Os casos de lavagem de dinheiro no Brasil têm crescido de forma preocupante. Em 2021, o Conselho de Controle de Atividades Financeiras (Coaf) classificou o risco de lavagem de dinheiro no país como "médio", mas, em 2023, esse status foi elevado para "significante" pelo Grupo de Ação Financeira contra a Lavagem de Dinheiro e Financiamento do Terrorismo. Ou seja, em apenas dois anos, a segurança do sistema financeiro sofreu um impacto considerável, aumentando os riscos das operações e transações realizadas no território nacional.
Diante desse cenário desafiador, torna-se essencial que as instituições financeiras estejam atentas às tendências regulatórias emergentes. O Banco Central do Brasil tem sinalizado um endurecimento das regras de compliance e combate à lavagem de dinheiro, o que indica que, em breve, a adoção de práticas como o KYC contínuo poderá se tornar obrigatória para um número maior de empresas do setor.
O conceito de Know Your Customer (KYC) está passando por uma transformação. Se antes o processo era estático, baseado apenas no cadastro inicial do cliente, hoje ele evolui para um monitoramento contínuo.

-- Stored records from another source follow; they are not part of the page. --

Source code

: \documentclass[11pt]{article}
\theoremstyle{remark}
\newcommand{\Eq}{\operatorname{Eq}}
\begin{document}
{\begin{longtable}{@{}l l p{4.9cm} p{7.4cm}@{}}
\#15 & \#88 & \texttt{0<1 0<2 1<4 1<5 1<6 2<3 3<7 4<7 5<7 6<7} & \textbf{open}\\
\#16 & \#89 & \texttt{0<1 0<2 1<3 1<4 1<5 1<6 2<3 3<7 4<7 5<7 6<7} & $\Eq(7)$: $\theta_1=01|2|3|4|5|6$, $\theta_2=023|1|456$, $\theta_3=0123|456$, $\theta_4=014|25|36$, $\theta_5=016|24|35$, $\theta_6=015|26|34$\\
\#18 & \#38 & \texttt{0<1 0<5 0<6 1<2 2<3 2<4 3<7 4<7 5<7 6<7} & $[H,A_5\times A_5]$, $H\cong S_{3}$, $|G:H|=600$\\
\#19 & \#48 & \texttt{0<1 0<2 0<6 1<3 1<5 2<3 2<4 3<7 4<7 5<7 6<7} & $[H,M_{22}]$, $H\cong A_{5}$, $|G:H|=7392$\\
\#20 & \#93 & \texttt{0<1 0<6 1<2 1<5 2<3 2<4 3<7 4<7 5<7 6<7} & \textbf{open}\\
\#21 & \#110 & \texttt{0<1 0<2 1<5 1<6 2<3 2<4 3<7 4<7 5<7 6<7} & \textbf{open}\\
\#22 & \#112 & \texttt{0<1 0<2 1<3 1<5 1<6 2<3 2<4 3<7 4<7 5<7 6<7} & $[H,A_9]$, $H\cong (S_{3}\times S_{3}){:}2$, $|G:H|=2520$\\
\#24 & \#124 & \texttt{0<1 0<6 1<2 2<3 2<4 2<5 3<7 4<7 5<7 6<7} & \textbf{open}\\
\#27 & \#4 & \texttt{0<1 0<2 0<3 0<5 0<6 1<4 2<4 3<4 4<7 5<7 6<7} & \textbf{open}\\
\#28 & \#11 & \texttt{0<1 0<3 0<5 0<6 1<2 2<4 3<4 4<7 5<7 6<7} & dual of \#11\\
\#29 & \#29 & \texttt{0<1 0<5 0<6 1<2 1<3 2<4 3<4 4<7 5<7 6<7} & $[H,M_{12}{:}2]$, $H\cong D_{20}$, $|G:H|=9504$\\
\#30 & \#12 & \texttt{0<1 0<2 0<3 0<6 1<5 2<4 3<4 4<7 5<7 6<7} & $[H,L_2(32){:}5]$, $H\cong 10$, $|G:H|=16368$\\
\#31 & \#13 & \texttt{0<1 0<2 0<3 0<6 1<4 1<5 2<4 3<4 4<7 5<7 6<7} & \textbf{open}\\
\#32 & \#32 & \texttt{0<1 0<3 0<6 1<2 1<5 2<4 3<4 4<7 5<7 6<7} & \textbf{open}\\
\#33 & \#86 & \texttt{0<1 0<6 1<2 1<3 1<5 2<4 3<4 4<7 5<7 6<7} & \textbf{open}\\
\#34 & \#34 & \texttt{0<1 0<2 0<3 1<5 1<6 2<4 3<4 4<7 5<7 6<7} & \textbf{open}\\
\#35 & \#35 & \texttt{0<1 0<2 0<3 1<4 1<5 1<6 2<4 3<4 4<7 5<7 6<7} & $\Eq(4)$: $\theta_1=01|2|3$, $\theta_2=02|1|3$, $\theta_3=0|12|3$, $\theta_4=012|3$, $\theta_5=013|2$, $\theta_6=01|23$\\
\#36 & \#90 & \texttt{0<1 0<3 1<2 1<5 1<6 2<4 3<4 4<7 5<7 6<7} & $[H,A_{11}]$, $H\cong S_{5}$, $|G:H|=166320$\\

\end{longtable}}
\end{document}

Esse novo modelo permite que instituições financeiras acompanhem mudanças em tempo real, reduzindo riscos de fraudes e inadimplência e garantindo conformidade com as exigências do Banco Central.
O KYC era adotado essencialmente no onboarding do cliente, verificando seu histórico e perfil de risco, mas hoje sua função se expande para um acompanhamento constante, capaz de detectar qualquer indício de irregularidade ou alteração suspeita – como uma mudança repentina no status legal ou no domicílio, por exemplo. Essa nova abordagem não apenas melhora a gestão de risco, mas também protege as instituições contra impactos financeiros, reputacionais e de credibilidade. Casos de fraude podem levar anos para serem descobertos e, muitas vezes, a confiança do cliente nunca é totalmente recuperada.
Um exemplo concreto de como o KYC contínuo poderia prevenir fraudes é a Operação Rizoma (2018). A investigação revelou um esquema de corrupção e lavagem de dinheiro envolvendo fundos de pensão como Postalis (Correios) e Serpos (Serpro). O grupo desviava milhões de reais para contas internacionais e, posteriormente, repatriava esses recursos de forma ilícita. Com a implementação de um sistema de KYC contínuo, as instituições financeiras teriam conseguido identificar grandes fluxos de saída de dinheiro para o exterior, especialmente quando direcionados a empresas de fachada ou paraísos fiscais. O monitoramento automatizado detectaria movimentações atípicas em tempo real, gerando alertas automáticos para análise antes que as transações fossem concluídas. Isso permitiria uma ação preventiva, bloqueando transações suspeitas e impedindo a continuidade do esquema fraudulento.
Além de prevenir fraudes, a implementação do KYC contínuo traz um grande diferencial competitivo. Com ele, as instituições podem otimizar a gestão de risco, reduzir custos operacionais no longo prazo e integrar tecnologias como Inteligência Artificial e Machine Learning para identificar padrões e fortalecer sua estratégia de compliance.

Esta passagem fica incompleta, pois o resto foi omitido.